[Data entries]
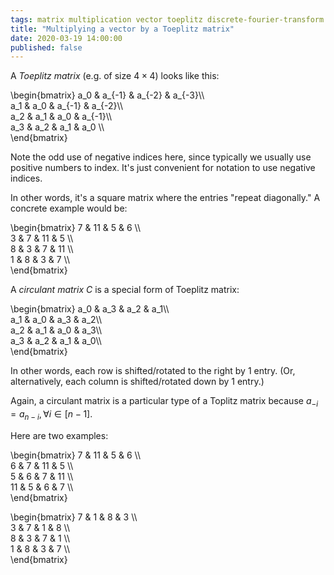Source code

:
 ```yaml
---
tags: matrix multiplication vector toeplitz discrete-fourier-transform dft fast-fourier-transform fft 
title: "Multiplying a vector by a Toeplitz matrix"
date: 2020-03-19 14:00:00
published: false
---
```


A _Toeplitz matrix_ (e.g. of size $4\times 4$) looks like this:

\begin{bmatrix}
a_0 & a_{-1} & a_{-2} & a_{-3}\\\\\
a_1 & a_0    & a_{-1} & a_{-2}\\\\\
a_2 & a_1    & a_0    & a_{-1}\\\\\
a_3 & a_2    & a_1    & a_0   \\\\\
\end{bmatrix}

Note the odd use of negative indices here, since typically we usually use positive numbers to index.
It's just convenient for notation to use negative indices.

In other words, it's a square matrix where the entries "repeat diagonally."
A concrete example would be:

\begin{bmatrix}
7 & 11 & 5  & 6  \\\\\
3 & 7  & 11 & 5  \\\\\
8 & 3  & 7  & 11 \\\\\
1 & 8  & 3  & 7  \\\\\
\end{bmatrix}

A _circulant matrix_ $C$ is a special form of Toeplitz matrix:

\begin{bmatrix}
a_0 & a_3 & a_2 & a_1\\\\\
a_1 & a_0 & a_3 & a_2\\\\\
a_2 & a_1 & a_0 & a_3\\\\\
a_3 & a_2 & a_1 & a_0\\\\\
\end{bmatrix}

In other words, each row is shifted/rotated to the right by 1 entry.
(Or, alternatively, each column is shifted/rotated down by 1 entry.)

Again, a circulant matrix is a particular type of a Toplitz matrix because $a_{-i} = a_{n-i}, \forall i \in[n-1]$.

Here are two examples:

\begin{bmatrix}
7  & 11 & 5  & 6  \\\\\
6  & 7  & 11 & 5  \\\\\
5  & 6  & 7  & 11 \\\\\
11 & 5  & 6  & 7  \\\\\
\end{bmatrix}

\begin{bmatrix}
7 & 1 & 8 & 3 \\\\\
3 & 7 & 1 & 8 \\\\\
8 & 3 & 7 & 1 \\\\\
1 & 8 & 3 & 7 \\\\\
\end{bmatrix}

---

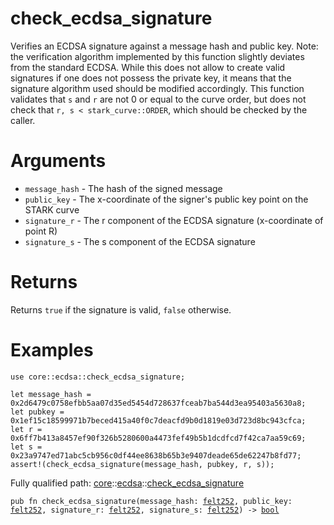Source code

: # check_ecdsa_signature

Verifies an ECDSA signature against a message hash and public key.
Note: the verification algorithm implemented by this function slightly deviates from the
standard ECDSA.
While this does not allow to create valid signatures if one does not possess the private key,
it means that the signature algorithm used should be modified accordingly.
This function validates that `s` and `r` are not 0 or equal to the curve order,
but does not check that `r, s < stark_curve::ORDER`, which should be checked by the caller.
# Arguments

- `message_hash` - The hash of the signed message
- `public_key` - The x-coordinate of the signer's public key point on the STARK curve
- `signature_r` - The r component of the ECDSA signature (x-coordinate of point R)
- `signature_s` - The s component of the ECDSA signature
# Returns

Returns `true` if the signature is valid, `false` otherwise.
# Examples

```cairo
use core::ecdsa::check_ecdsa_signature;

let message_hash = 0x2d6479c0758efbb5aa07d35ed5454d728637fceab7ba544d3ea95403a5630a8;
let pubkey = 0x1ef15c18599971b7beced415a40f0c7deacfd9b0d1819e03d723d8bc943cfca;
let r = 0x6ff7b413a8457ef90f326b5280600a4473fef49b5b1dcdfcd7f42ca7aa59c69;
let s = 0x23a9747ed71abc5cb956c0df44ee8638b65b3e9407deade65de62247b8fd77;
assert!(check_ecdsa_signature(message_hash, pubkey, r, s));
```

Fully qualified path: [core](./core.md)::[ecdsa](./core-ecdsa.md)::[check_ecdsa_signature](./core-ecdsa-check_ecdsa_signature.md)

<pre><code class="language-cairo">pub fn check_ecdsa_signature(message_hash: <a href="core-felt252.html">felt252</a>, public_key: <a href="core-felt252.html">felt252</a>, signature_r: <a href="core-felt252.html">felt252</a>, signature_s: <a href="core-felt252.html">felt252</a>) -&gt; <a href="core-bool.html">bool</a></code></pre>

EXERCISE PROMPT -
Look above for the line containing "While this does". Output from there through the line containing "fn check_ecdsa_signature(message_hash: <a", exactly and inclusively.

EXERCISE SOLUTION -
While this does not allow to create valid signatures if one does not possess the private key,
it means that the signature algorithm used should be modified accordingly.
This function validates that `s` and `r` are not 0 or equal to the curve order,
but does not check that `r, s < stark_curve::ORDER`, which should be checked by the caller.
# Arguments

- `message_hash` - The hash of the signed message
- `public_key` - The x-coordinate of the signer's public key point on the STARK curve
- `signature_r` - The r component of the ECDSA signature (x-coordinate of point R)
- `signature_s` - The s component of the ECDSA signature
# Returns

Returns `true` if the signature is valid, `false` otherwise.
# Examples

```cairo
use core::ecdsa::check_ecdsa_signature;

let message_hash = 0x2d6479c0758efbb5aa07d35ed5454d728637fceab7ba544d3ea95403a5630a8;
let pubkey = 0x1ef15c18599971b7beced415a40f0c7deacfd9b0d1819e03d723d8bc943cfca;
let r = 0x6ff7b413a8457ef90f326b5280600a4473fef49b5b1dcdfcd7f42ca7aa59c69;
let s = 0x23a9747ed71abc5cb956c0df44ee8638b65b3e9407deade65de62247b8fd77;
assert!(check_ecdsa_signature(message_hash, pubkey, r, s));
```

Fully qualified path: [core](./core.md)::[ecdsa](./core-ecdsa.md)::[check_ecdsa_signature](./core-ecdsa-check_ecdsa_signature.md)

<pre><code class="language-cairo">pub fn check_ecdsa_signature(message_hash: <a href="core-felt252.html">felt252</a>, public_key: <a href="core-felt252.html">felt252</a>, signature_r: <a href="core-felt252.html">felt252</a>, signature_s: <a href="core-felt252.html">felt252</a>) -&gt; <a href="core-bool.html">bool</a></code></pre>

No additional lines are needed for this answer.